PROBLEM TO WORK ON: Give again exactly the lines that run from the start of the records to the line holding "In unstructured networks, more", both ends counted. Do not include the pictures.

BEGIN EXERCISE MATERIALS

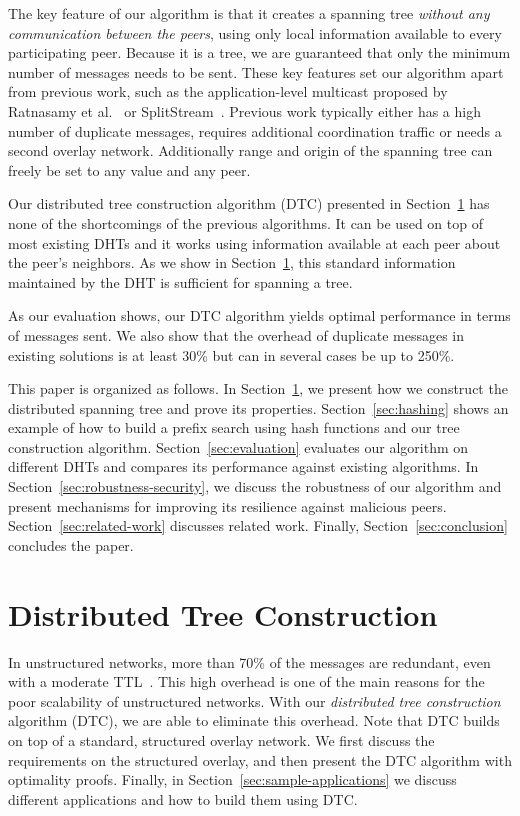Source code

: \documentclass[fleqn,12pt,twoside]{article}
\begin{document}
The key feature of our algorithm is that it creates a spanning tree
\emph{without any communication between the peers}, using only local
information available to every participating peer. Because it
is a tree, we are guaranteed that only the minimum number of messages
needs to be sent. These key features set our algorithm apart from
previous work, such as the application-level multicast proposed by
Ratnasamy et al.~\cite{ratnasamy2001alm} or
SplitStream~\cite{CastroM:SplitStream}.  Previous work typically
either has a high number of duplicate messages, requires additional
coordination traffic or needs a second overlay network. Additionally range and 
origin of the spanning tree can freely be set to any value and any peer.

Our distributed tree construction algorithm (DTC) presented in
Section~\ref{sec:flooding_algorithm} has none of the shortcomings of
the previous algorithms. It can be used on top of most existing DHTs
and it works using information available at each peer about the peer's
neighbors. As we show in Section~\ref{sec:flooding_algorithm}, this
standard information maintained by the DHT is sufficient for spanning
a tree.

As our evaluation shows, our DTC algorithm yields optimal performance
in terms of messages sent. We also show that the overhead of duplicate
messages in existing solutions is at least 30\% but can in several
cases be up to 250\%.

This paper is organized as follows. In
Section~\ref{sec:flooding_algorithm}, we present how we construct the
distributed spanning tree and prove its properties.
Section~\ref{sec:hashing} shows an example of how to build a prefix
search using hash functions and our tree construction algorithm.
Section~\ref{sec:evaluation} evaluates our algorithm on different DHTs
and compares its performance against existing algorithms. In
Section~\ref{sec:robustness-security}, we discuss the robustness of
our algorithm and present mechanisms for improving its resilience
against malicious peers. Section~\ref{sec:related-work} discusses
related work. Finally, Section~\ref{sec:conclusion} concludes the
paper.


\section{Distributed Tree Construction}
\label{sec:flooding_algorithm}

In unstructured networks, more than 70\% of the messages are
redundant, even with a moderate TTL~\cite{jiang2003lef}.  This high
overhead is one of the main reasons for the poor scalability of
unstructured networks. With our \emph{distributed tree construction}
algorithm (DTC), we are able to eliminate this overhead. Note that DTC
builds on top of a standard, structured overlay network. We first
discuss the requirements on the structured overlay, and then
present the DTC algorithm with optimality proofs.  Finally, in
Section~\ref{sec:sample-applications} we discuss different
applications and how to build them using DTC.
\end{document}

END EXERCISE MATERIALS

RESULT FOR THIS EXERCISE:
Source code

: \documentclass[fleqn,12pt,twoside]{article}
\begin{document}
The key feature of our algorithm is that it creates a spanning tree
\emph{without any communication between the peers}, using only local
information available to every participating peer. Because it
is a tree, we are guaranteed that only the minimum number of messages
needs to be sent. These key features set our algorithm apart from
previous work, such as the application-level multicast proposed by
Ratnasamy et al.~\cite{ratnasamy2001alm} or
SplitStream~\cite{CastroM:SplitStream}.  Previous work typically
either has a high number of duplicate messages, requires additional
coordination traffic or needs a second overlay network. Additionally range and 
origin of the spanning tree can freely be set to any value and any peer.

Our distributed tree construction algorithm (DTC) presented in
Section~\ref{sec:flooding_algorithm} has none of the shortcomings of
the previous algorithms. It can be used on top of most existing DHTs
and it works using information available at each peer about the peer's
neighbors. As we show in Section~\ref{sec:flooding_algorithm}, this
standard information maintained by the DHT is sufficient for spanning
a tree.

As our evaluation shows, our DTC algorithm yields optimal performance
in terms of messages sent. We also show that the overhead of duplicate
messages in existing solutions is at least 30\% but can in several
cases be up to 250\%.

This paper is organized as follows. In
Section~\ref{sec:flooding_algorithm}, we present how we construct the
distributed spanning tree and prove its properties.
Section~\ref{sec:hashing} shows an example of how to build a prefix
search using hash functions and our tree construction algorithm.
Section~\ref{sec:evaluation} evaluates our algorithm on different DHTs
and compares its performance against existing algorithms. In
Section~\ref{sec:robustness-security}, we discuss the robustness of
our algorithm and present mechanisms for improving its resilience
against malicious peers. Section~\ref{sec:related-work} discusses
related work. Finally, Section~\ref{sec:conclusion} concludes the
paper.


\section{Distributed Tree Construction}
\label{sec:flooding_algorithm}

In unstructured networks, more than 70\% of the messages are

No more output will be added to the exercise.